The Law Commission has published a new paper that highlights how Public bodies, like the HMRC, have become unaccountable to the public they serve, according to the Law Commission’s latest report, which has received an enthusiastic welcome by the Professional Contractors Group (PCG).
Hailing the report as a blow to HMRC’s cavalier treatment of contractors, a forthright PCG statement says, “For too long HMRC has been free to trample all over the businesses of innocent and law-abiding taxpayers: we are hopeful that this exercise will finally allow them to obtain proper redress for the harm HMRC inflicts.”
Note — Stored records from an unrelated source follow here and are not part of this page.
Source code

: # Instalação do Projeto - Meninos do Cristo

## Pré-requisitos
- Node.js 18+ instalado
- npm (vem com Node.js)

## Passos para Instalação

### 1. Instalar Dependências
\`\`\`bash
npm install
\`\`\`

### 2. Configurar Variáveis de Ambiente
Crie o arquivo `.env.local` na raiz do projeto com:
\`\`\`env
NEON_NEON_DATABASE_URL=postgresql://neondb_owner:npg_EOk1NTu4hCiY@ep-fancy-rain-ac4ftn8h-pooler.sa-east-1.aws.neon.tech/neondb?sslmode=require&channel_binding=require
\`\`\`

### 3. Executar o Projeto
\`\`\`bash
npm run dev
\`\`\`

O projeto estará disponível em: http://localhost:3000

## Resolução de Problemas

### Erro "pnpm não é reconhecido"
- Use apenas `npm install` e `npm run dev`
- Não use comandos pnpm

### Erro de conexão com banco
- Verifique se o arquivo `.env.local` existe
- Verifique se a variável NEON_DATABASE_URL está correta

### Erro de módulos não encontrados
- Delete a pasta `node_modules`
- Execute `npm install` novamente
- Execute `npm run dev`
Should the report’s proposals be adopted, contractors could in future have more opportunities to protect themselves against HMRC inspectors deemed to be acting ‘aggressively’.
Compensation mechanism
In theory, contractors and other private individuals already have redress against public bodies, but key proposals in the Law Commission’s report advocate introducing a damages mechanism that would turn the theory into reality.
John Brazier, managing director of the PGC, welcomes the Law Commission’s findings: “PCG will be pushing hard to ensure that this process ends with an effective mechanism for holding HMRC and other public bodies to account, so that innocent citizens can be properly compensated for any harm that is done to them by incompetent or aggressive action.”
But despite the report’s findings, nothing is going to change in the short term, and HMRC is going to continue to investigate, as it sees fit, contractors who show up on its radar.